Persuasion is not just another buzzword. It's a living force that has the power to change people's lives. However, most people either don't understand its full potential or perceive it as something negative. 

The truth is that persuasion comes in many forms. It's a powerful weapon - the outcome depends on how you're going to use it. 

Good vs. Bad Persuasion 

Just like beauty, persuasion is a relative concept. When used correctly, it can turn prospects into customers, give businesses a competitive edge, and even saves lives. Sometimes, people take things too far and end up manipulating others. 

There is a fine line between persuasion and manipulation. Let's say a salesman comes at your door and tries to sell you a new vacuum cleaner. He claims that the product is energy efficient and uses 80 percent less electricity compared to other similar appliances. His statements are backed up by facts. 

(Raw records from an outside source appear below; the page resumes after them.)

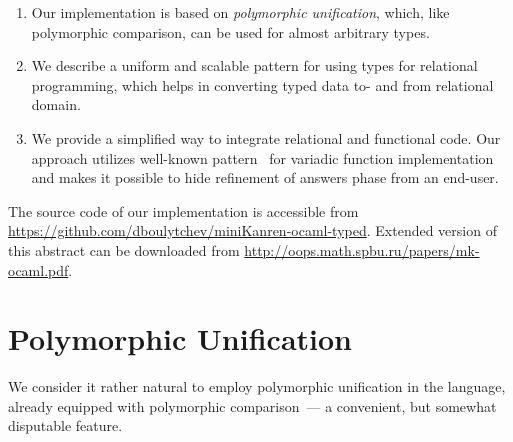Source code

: \documentclass[10pt, oneside, nocopyrightspace]{sigplanconf}
\begin{document}
\begin{enumerate}
\item Our implementation is based on \emph{polymorphic unification}, which, like polymorphic comparison,
can be used for almost arbitrary types. 

\begin{comment}
The implementation of polymorphic unification uses unsafe features and
relies on intrinsic knowledge of runtime representation of values; we show, however, that this does not
compromise type safety. Practically, we applied purely \emph{ad hoc} approach since the features, 
which would provide less \emph{ad hoc} solution are not yet integrated into the mainstream language.
\end{comment}

\item We describe a uniform and scalable pattern for using types for relational programming, which
helps in converting typed data to- and from relational domain. 

\begin{comment}
With this pattern, only one
generic feature (``\lstinline{map/morphism/Functor}'') is needed, and thus virtually any generic 
framework for OCaml can be used. Despite being rather a pragmatic observation, this pattern, as we
believe, would lead to a more regular and easy to maintain relational specifications.
\end{comment}

\item We provide a simplified way to integrate relational and functional code. Our approach utilizes
well-known pattern~\cite{Unparsing, DoWeNeed} for variadic function implementation and makes it
possible to hide refinement of answers phase from an end-user.
\end{enumerate}

The source code of our implementation is accessible from \url{https://github.com/dboulytchev/miniKanren-ocaml-typed}.
Extended version of this abstract can be downloaded from \url{http://oops.math.spbu.ru/papers/mk-ocaml.pdf}.

\section{Polymorphic Unification}
\label{polyuni}

We consider it rather natural to employ polymorphic unification in the
language, already equipped with polymorphic comparison~--- a convenient, but
somewhat disputable
feature. 
\end{document}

If you buy the vacuum cleaner, both you and the salesman will benefit from it. That’s a good example of persuasion used correctly. 

Now imagine the following scenario: a salesman tries to entice you into a buying a new diet pill. His statements lack any scientific background. He's just pushing the product and keeps pressuring you. 

In this case, we're talking about manipulation. If you buy the pills, you'll lose money and even ruin your health. The salesman, on the other hand, will earn a commission and increase his revenue. 

Manipulation revolves around self-interest. On the other hand, persuasion relies on integrity and so it’s a win-win for both parties.  

What Does It Mean to Be Persuasive?

A persuasive person can convince others to believe something or perform an action to their benefit. This skill set is necessary for managers, leaders, parents, and well, everyone. You might try to persuade your child to do his homework, convince a friend to start his own business or get your customers to recommend your brand to others. There's nothing wrong with that. 

The key to effective persuasion is to provide something of value and skillfully describe the logic and benefits of what you offer. 

Back up your claims with hard facts. Turn objections into strengths. Show people how their lives will improve once they embrace your ideas or start to use your products. Be honest and transparent. 

Persuasion is always possible. It all comes down to how you're going to use the power you have on others.